- [Data extracted from a collection]
_____
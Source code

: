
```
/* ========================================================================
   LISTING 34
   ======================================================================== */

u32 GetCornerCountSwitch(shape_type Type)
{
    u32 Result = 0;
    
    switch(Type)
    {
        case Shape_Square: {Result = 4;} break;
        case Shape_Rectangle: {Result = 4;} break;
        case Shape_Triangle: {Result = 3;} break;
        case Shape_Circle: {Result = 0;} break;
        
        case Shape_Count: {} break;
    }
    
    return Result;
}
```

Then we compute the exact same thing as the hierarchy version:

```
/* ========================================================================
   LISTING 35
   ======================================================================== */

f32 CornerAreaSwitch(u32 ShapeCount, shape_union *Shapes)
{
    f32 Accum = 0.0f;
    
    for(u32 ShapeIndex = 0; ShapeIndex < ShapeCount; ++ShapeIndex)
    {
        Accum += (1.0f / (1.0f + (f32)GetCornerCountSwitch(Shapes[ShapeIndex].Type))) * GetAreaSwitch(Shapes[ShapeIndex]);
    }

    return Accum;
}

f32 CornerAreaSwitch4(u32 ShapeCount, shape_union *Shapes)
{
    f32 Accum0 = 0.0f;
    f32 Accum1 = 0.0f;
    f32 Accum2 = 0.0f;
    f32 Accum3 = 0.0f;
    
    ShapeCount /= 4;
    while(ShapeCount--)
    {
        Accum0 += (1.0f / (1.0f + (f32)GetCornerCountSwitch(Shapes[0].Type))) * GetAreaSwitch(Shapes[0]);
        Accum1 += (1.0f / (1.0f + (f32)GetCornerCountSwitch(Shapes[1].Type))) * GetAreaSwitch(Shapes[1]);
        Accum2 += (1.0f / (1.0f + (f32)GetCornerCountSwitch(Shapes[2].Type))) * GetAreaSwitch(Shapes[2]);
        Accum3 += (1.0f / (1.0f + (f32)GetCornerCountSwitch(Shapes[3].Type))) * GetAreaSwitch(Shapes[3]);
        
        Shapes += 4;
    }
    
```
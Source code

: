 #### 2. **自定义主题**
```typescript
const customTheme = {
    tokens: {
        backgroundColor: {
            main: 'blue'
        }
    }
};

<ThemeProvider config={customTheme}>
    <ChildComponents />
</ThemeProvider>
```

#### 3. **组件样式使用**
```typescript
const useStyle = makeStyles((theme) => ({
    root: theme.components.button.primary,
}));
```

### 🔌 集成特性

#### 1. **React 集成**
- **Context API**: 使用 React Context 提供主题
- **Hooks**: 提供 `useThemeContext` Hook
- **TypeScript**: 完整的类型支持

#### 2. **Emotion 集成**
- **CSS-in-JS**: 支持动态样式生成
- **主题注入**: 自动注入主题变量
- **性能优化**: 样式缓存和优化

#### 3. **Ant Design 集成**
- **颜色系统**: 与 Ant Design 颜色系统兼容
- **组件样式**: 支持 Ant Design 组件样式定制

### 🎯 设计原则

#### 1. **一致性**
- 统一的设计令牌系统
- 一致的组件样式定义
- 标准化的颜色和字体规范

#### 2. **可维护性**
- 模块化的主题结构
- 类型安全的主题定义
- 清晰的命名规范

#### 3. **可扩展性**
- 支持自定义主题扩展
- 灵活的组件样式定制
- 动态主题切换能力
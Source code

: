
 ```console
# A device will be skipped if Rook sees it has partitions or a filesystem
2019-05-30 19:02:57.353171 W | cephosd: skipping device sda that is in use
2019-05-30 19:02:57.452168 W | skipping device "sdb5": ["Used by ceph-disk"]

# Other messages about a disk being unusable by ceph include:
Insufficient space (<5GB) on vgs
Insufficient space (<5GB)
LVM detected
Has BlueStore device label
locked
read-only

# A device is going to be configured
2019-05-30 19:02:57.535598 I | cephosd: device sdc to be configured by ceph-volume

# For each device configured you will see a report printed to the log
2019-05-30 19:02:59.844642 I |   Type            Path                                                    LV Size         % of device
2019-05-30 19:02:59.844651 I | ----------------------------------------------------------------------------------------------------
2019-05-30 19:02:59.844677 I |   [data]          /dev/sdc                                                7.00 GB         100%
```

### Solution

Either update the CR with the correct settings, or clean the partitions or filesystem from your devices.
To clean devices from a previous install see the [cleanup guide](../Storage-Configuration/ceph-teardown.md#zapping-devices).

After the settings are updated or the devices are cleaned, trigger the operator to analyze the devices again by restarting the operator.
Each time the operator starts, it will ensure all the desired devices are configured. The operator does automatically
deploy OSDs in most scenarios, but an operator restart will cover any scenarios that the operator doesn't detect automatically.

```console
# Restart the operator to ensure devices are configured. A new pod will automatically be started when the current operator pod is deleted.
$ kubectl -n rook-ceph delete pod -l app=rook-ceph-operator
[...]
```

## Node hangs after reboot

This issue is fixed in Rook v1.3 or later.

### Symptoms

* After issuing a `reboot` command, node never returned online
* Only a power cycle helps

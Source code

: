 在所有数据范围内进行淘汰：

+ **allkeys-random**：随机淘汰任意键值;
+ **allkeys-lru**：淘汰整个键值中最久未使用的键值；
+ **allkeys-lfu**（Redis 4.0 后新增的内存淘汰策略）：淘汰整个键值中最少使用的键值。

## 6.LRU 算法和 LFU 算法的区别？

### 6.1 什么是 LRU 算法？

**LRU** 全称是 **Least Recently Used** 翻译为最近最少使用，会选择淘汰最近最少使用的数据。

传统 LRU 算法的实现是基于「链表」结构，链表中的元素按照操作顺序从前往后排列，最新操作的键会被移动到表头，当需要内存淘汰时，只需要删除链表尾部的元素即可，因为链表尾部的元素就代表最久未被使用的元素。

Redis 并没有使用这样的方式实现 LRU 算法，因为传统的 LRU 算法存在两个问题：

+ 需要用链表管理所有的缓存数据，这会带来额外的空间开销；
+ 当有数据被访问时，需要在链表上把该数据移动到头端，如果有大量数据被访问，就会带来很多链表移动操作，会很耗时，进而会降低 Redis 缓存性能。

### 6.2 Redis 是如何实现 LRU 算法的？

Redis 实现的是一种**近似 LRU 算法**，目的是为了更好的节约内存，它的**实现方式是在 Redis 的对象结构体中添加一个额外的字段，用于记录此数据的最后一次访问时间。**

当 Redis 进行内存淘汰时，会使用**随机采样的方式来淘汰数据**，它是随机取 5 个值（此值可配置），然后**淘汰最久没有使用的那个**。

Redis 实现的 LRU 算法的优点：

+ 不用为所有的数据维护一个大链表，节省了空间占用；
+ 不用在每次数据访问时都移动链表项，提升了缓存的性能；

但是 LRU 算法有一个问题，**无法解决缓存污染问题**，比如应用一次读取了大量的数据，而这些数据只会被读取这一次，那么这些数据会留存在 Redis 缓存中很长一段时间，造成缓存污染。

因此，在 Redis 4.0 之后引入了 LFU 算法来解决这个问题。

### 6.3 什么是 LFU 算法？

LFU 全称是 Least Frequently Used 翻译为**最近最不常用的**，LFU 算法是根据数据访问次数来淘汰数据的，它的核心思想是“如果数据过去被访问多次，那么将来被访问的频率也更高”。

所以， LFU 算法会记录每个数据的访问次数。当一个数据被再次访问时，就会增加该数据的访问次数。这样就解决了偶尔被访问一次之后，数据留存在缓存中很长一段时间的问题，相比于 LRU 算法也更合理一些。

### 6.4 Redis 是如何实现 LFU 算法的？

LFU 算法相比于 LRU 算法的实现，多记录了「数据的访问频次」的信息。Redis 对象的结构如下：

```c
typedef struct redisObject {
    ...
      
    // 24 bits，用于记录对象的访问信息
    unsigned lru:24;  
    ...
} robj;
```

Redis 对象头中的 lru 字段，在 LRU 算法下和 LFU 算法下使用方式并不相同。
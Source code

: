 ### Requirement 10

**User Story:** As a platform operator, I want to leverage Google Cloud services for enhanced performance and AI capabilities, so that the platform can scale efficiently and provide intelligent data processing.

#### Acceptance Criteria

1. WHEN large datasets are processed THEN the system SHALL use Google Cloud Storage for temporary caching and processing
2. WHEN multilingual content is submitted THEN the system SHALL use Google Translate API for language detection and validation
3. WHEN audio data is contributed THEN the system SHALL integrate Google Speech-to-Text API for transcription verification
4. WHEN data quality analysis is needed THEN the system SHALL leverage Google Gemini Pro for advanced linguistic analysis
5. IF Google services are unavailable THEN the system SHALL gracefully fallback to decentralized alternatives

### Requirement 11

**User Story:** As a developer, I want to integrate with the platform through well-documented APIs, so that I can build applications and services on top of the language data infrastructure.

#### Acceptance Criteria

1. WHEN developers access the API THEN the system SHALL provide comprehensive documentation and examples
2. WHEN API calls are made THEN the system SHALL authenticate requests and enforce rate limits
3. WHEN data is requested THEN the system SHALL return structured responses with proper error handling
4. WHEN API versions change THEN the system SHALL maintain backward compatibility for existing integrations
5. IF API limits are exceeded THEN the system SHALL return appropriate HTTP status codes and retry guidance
_____
- [YOUR INSTRUCTIONS]
If a line in the records contains "Story", report it.

- [YOUR RESPONSE]
**User Story:** As a platform operator, I want to leverage Google Cloud services for enhanced performance and AI capabilities, so that the platform can scale efficiently and provide intelligent data processing.
**User Story:** As a developer, I want to integrate with the platform through well-documented APIs, so that I can build applications and services on top of the language data infrastructure.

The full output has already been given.